▶ _Your goal_
Determine the number of lines in the following entries that hold the word "site". Give only that number.

[Dataset entries]
=-=-=-=-=

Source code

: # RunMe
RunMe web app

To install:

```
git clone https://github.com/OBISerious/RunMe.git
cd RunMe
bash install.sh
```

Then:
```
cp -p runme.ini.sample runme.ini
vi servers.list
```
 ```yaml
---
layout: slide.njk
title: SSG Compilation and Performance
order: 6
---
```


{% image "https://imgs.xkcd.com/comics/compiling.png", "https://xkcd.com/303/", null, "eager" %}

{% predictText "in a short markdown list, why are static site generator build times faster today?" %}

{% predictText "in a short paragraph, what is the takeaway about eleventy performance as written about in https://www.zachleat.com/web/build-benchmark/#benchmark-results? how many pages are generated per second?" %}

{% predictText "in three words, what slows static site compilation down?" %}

=-=-=-=-=

▶ _Result of this task_
2